> [MATERIAL SUPPLIED]
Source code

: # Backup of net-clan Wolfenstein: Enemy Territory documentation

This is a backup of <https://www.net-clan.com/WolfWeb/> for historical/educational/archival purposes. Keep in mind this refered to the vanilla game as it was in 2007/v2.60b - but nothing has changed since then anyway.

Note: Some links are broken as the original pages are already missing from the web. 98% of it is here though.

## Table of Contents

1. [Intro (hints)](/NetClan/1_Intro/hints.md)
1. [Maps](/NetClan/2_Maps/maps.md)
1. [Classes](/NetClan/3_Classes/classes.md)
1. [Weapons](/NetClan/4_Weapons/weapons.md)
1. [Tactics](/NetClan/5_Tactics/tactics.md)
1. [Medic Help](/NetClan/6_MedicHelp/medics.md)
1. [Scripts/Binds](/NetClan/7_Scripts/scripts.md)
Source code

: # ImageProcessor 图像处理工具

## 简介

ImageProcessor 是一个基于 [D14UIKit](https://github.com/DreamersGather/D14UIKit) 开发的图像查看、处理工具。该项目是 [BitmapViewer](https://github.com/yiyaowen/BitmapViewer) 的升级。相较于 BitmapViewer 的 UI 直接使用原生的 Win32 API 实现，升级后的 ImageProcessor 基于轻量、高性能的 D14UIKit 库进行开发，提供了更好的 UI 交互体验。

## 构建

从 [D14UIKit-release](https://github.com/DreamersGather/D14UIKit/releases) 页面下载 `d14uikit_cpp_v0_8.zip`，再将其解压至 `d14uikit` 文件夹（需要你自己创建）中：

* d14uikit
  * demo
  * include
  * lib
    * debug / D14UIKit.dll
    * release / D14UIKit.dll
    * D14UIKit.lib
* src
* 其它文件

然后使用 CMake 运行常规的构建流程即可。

> [TRY IT] A single figure answers this: how many lines of the material hold "ImageProcessor".

> [ANSWER FOR THIS EXERCISE] 2